If you choose to follow along without visiting GitHub you will need the following:

Project Summary 

I decided to start by generating data in python, as it makes it easy to test streaming into FeatureBase Cloud. We will create a Database structure within FeatureBase, create our tables, and set up our endpoints to accept the generated data. Then we will build a rudimentary web app (emphasis on rudimentary) within Anvil’s environment and experiment building and issuing queries using http requests through the FeatureBase API. The data and queries are representative of a real use-case handling customer loyalty data with a focus on dynamic segmentation. 

TLDR: Generate Data, pump it into FeatureBase, build UI to query data and display stuff to users.

Architecture

Tools

Real-World Use Case 

The data and query patterns we use are all derived from a very valuable use case deployed using FeatureBase. A global advertising technology company provides a service that allows their customers to uncover deep consumer insights and activate that data to reach growth audiences with content aligned to their interests. This requires extremely rapid segmentation of hundreds of millions of records.. 

The challenge of this use case is collecting very sparse relationships about consumers, and updating them across a huge amount of records, all the while providing low-latency queries needed to slice and dice the data…(without racking up a huge AWS bill!). 

Data Model

In this exercise, I will be using data about Customers. I have a unique identifier for each customer, similar to a UUID (universally unique identifier,  just not 128-bits) . To keep things simple, I’ll focus on aggregate analysis so that we may better serve our loyal members with more accurate announcements that go region wide.

You’ll notice this table isn’t laid out in a columnar or relational traditional model, in fact it buckets all the data into groups under one field. Essentially, all the various information is placed into a boolean-like membership representation and takes advantage of unique FeatureBase power known as the SET field, more on that here.

Set-Up FeatureBase

While FeatureBase Cloud has a nice UI, this exercise walks you through setting up FeatureBase using the APIs. The Jupyter notebook available in GitHub walks you through the following: 

  • Authenticate: In this step, you’ll provide your username and password to tell FeatureBase who you are and what credentials you should have. This is needed for every API endpoint.
  • Create a Database: Similar to an RDBMS, a database is a collection of tables you’d like to associate with one another. Here you decide the name and resources allocated to your database or deployment. The notebook defaults to a size of 8GB.
  • Create a Table: Again, similar to an RDBMS, a table is a collection of records made up of similar values. Here you decide how you’d like to configure the table. The notebook creates a keyed table. This is done because each record is uniquely identified by an alphanumeric string.
  • Create Columns: Each table has some number of columns. Said another way, each record contains some number of fields. Here you define the fields or columns associated with the table. This includes the type of the data contained in the column and its configuration. Create a single Keyed Set column – you’ll need this because each record may be associated with multiple traits.
  • Create a Sink: Finally, you will create a data sink. A sink is an endpoint that accepts JSON messages with a specific schema and writes those messages / records to a FeatureBase table.
Fig. 1 Example code from Jupyter Notebook

Once the steps above have been completed, it’s time to generate data and write it to the sink (i.e. the table)!

Generate Data 

The next step is to generate data and send it to the sink. The last cell in the attached Jupyter Notebook contains this logic. As described above, each record contains a unique ID and the traits or segments associated with that ID. You’ll see that a random value is chosen from the following lists of traits:

  • Age range
  • Gender
  • Marital status
  • Education
  • Time since last purchase
  • Income

Next you’ll see that some number of random interests are selected. This collection of traits makes up the list of traits or segments associated with the current record.
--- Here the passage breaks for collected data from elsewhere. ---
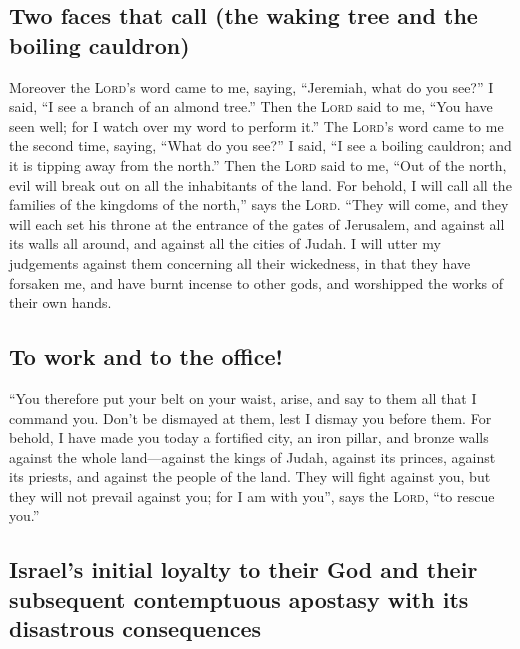 \hypertarget{two-faces-that-call-the-waking-tree-and-the-boiling-cauldron}{%
\subsection{Two faces that call (the waking tree and the boiling
cauldron)}\label{two-faces-that-call-the-waking-tree-and-the-boiling-cauldron}}

 Moreover the \textsc{Lord}'s word came to me, saying,
``Jeremiah, what do you see?'' I said, ``I see a branch of an almond
tree.''  Then the \textsc{Lord} said to me, ``You have
seen well; for I watch over my word to perform it.''  The
\textsc{Lord}'s word came to me the second time, saying, ``What do you
see?'' I said, ``I see a boiling cauldron; and it is tipping away from
the north.''  Then the \textsc{Lord} said to me, ``Out of
the north, evil will break out on all the inhabitants of the land.
 For behold, I will call all the families of the kingdoms
of the north,'' says the \textsc{Lord}. ``They will come, and they will
each set his throne at the entrance of the gates of Jerusalem, and
against all its walls all around, and against all the cities of Judah.
 I will utter my judgements against them concerning all
their wickedness, in that they have forsaken me, and have burnt incense
to other gods, and worshipped the works of their own hands.

\hypertarget{to-work-and-to-the-office}{%
\subsection{To work and to the
office!}\label{to-work-and-to-the-office}}

 ``You therefore put your belt on your waist, arise, and
say to them all that I command you. Don't be dismayed at them, lest I
dismay you before them.  For behold, I have made you
today a fortified city, an iron pillar, and bronze walls against the
whole land---against the kings of Judah, against its princes, against
its priests, and against the people of the land.  They
will fight against you, but they will not prevail against you; for I am
with you'', says the \textsc{Lord}, ``to rescue you.''

\hypertarget{israels-initial-loyalty-to-their-god-and-their-subsequent-contemptuous-apostasy-with-its-disastrous-consequences}{%
\subsection{Israel's initial loyalty to their God and their subsequent
contemptuous apostasy with its disastrous
consequences}\label{israels-initial-loyalty-to-their-god-and-their-subsequent-contemptuous-apostasy-with-its-disastrous-consequences}}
Once one thousand records have been generated, the batch is sent to the sink endpoint. In turn, the sink endpoint accepts, parses, and writes those messages to the FeatureBase table. Records will be generated and posted indefinitely (i.e. until you stop the cell). At this point, you’re ready to consume data from the FeatureBase table!

Set-up Anvil and Build UI

  • API Code examples using HTTPS 
  • Approach to building Query Patterns in SQL
  • Python Code for front-end (Dynamic Plots, Interactive Web UI)

Getting Started with Anvil 

Setting up a cloud account was easy and Anvil had tons of available guides and tutorials to get started. I chose a blank app and decided to tackle a simple plotting interface for version 1. Now, I had much more grandiose plans to build a full segmentation interface (and still might in the future) that would allow a user to pick and choose from various segments on the fly. But as I discovered, even with a leg up, designing and handling all the http request behavior is quite a challenge. Not to mention pining over the aesthetics when a plot object doesn’t center the way I want. I ended up spending most of my time on the performance element of how to build out the correct HTTP Requests when the user takes certain actions. 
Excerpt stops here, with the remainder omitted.